Всевидящее око
Шрифт:
Он поднялся на ноги и уставился на мужчину, быстро обдумывая ситуацию. О Великий Скотт, этого только ему не доставало. Надо же было ему, ослу, набрасываться на мужчину. После утреннего разговора с Инженером Фредриксом он мог бы и догадаться, что преследовавший его - из Безопасности. Но ему нужно было знать наверняка. На этом этапе игры неизвестность его не устраивала.
Ему пришло в голову неожиданное решение. Он проверил состояние мужчины. Прикинул, что еще в течение минимум пяти минут он не сможет выйти отсюда. Рекс качнулся на каблуках и вышел.
Он прошагал с возмущенным видом к двери, из которой
– Я требую минутку внимания!
Один или два сидящих поблизости посетителей посмотрели на него, но он не обращал на них внимания, по-прежнему изображая сильное возмущение. Дверь открылась, и показалось застенчивое создание, незамедлительно начавшее приседать.
Рекс уставился на него.
– Что это за заведение у вас?
– Да, сэр. О, да, сэр. Что произошло? Пиво? Я не хочу показаться противоречивым, но иногда пиво не...
– Пиво, говоришь?
Гнев Рекса Морриса возрос.
– Ты представляешь, что сейчас произошло со мной в вашем мерзком заведении?

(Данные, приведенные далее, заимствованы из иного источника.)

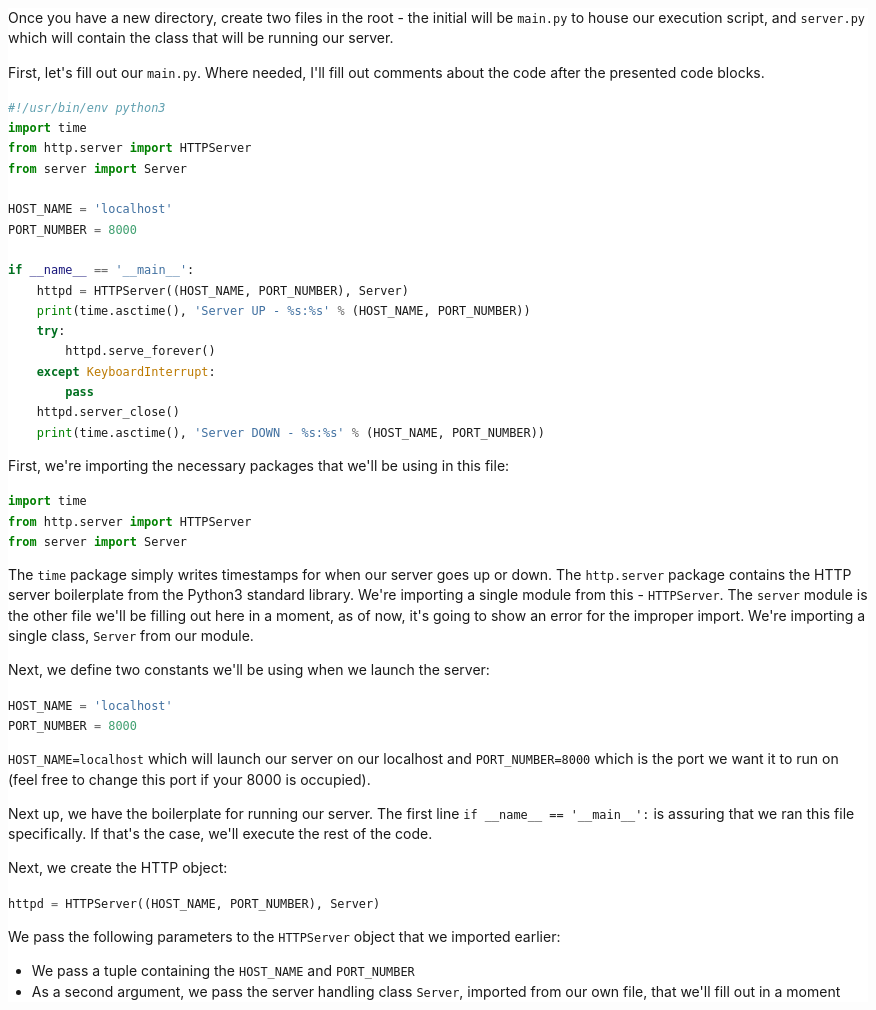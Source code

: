 Once you have a new directory, create two files in the root - the initial will be `main.py` to house our execution script, and `server.py` which will contain the class that will be running our server.

First, let's fill out our `main.py`. Where needed, I'll fill out comments about the code after the presented code blocks.

``` python
#!/usr/bin/env python3
import time
from http.server import HTTPServer
from server import Server

HOST_NAME = 'localhost'
PORT_NUMBER = 8000

if __name__ == '__main__':
    httpd = HTTPServer((HOST_NAME, PORT_NUMBER), Server)
    print(time.asctime(), 'Server UP - %s:%s' % (HOST_NAME, PORT_NUMBER))
    try:
        httpd.serve_forever()
    except KeyboardInterrupt:
        pass
    httpd.server_close()
    print(time.asctime(), 'Server DOWN - %s:%s' % (HOST_NAME, PORT_NUMBER))
```
First, we're importing the necessary packages that we'll be using in this file:

``` python
import time
from http.server import HTTPServer
from server import Server
```

The `time` package simply writes timestamps for when our server goes up or down.
The `http.server` package contains the HTTP server boilerplate from the Python3 standard library. We're importing a single module from this - `HTTPServer`.
The `server` module is the other file we'll be filling out here in a moment, as of now, it's going to show an error for the improper import. We're importing a single class, `Server` from our module.

Next, we define two constants we'll be using when we launch the server:

``` python
HOST_NAME = 'localhost'
PORT_NUMBER = 8000
```

`HOST_NAME=localhost` which will launch our server on our localhost and `PORT_NUMBER=8000` which is the port we want it to run on (feel free to change this port if your 8000 is occupied).

Next up, we have the boilerplate for running our server. The first line `if __name__ == '__main__':` is assuring that we ran this file specifically. If that's the case, we'll execute the rest of the code.

Next, we create the HTTP object:
``` python
httpd = HTTPServer((HOST_NAME, PORT_NUMBER), Server)
```
We pass the following parameters to the `HTTPServer` object that we imported earlier:
- We pass a tuple containing the `HOST_NAME` and `PORT_NUMBER`
- As a second argument, we pass the server handling class `Server`, imported from our own file, that we'll fill out in a moment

Тот уставился на него в полном изумлении. Кадык его пришел в движение.
– Нет, сэр... Что?
– На меня напал какой-то извращенец, или грабитель, или Бог знает кто.
– Напал?
Маленький человечек вытаращил глаза.
– Совершенно точно! Благодаря небесам я был в состоянии защитить себя. Я требую, чтобы вы немедленно сообщили об этом Функциональному Ряду Безопасности. Пусть они арестуют негодяя и отдадут его под суд.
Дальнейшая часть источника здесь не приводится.